Category : REPORT REVIEWS
Author : Aura Staff

Supreme Court on Right to Education: A Working Report on
10 Years of the RTE Act,
By CERT and SIO, December 2020.

2020 marked ten years of the contentious, yet highly valuable Right to Education Act. Jointly released by Students Islamic Organization (SIO) and Centre for Educational Research and Training (CERT) and published by White Dot Publishers, the report is an overview of many Supreme Court interventions into the RTE Act and provides a comprehensive reading of the legal history of the Act.

The report establishes the wider context of the RTE Act in the space of education and the struggle it entails. Drawing upon the Qu’ranic paradigm of the act of being taught and the act of being a student, learning, unlearning and spreading knowledge, the preface lays before the reader the need for education in a society like ours. The question of access to education is marked by rigid social exclusion and control over who gets to access knowledge. This is reflected even in today’s higher educational spaces for instance, where we have lost people like Dr Anitha, Payal Tadvi, Fathima Lateef, and many such students to institutional discrimination. Schooling too is marked by these very same inequalities.  In 2018, Zebunnisa, an 8th standard student at the Navodaya Minorities School, KR Pete, Karnataka committed suicide after being harassed on gender and religious lines by a teacher. All these instances of institutional violence make the need to ensure education is accessible and equitable even more urgent. In this light, a review of the past ten years of a major landmark in education policy – the RTE Act – is timely.

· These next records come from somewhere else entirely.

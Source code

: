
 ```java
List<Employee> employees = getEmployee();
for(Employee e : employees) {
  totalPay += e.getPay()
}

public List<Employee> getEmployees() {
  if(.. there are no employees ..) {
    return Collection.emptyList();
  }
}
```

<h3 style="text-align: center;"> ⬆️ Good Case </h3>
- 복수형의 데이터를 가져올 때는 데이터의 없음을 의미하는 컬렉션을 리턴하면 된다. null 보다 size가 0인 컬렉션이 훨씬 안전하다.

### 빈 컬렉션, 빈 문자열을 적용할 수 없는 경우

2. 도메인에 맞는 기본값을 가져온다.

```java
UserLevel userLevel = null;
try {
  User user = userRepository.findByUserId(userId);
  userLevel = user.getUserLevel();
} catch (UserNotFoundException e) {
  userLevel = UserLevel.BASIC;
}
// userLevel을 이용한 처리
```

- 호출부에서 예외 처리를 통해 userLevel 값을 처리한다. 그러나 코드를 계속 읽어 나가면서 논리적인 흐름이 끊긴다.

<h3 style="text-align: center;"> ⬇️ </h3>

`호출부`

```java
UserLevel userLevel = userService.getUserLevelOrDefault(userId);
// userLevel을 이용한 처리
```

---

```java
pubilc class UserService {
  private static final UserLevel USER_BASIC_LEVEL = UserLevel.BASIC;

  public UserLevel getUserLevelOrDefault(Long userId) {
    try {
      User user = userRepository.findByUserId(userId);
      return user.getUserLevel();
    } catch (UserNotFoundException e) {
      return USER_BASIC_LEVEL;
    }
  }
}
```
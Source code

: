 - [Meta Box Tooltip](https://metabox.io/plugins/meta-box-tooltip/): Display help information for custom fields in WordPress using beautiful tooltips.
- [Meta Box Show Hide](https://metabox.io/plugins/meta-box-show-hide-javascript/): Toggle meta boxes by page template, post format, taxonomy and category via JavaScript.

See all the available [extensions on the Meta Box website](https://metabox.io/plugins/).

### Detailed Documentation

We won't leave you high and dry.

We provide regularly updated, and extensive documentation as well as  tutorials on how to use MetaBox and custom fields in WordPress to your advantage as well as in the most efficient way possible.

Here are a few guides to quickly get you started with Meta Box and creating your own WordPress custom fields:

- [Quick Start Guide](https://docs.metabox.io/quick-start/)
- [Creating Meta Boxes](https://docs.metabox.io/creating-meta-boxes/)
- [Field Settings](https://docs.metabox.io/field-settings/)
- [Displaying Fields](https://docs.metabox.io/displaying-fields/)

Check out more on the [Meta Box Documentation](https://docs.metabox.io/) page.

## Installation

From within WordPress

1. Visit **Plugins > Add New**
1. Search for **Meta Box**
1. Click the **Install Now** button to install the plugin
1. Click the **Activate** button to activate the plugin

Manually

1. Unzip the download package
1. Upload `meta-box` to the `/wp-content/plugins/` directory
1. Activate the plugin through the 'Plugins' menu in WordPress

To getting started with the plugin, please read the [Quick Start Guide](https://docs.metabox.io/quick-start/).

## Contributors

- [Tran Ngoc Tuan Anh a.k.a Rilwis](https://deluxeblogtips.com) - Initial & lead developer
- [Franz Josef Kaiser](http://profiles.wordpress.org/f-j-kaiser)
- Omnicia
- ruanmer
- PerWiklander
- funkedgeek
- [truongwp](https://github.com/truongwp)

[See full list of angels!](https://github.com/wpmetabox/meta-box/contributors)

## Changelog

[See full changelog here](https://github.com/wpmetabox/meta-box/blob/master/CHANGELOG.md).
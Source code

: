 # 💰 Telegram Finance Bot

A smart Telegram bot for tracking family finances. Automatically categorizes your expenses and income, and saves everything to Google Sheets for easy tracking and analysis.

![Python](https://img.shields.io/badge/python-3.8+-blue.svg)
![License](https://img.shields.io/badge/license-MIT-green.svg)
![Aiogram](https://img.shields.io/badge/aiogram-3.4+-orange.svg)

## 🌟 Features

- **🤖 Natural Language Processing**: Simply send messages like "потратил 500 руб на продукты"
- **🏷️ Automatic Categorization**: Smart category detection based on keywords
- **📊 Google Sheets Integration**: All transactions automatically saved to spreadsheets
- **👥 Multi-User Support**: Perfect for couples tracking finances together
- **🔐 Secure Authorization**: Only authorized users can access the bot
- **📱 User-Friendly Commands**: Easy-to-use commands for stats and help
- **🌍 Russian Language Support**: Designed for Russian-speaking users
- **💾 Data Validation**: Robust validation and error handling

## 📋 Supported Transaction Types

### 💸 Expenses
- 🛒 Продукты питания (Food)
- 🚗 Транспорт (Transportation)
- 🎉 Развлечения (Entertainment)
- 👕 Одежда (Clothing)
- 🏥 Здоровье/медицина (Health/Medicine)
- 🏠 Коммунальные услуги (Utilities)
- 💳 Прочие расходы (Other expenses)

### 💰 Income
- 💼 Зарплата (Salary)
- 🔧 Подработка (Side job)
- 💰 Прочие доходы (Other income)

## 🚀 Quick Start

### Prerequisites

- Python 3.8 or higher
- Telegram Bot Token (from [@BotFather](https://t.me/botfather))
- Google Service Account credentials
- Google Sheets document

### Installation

As the report argues, the RTE Act has evaded “meaningful realisation” and this crisis has only been deepened in the light of last year’s New Education Policy. Apart from the legislative discussions around RTE, judicial interventions are also important in understanding why RTE has not been implemented substantively and some of the flaws built into it. The introductory chapter “The Right to Education: A Promise Unrealised” offers a textual introduction into the Act, as well as introducing the report’s reading of twenty judgements around RTE. The introduction highlights some major issues: the lack of appointment of the state advisory council, the lack of attention given to Section 35 (1) of the Act which pertains to notifying children living with HIV/AIDS as disadvantaged children without any discrimination towards them, the imposition of language and questions of appointment of teachers, poor infrastructure and so on.

Further attention is required from all fronts with regards to the political, social and economic implementation and consequences of the Act particularly in the light of the NEP-2020. This document is a step in this direction in the form of a working report but leaves the reader wanting a more theoretical and detailed investigation into the life of the Act at a ground level.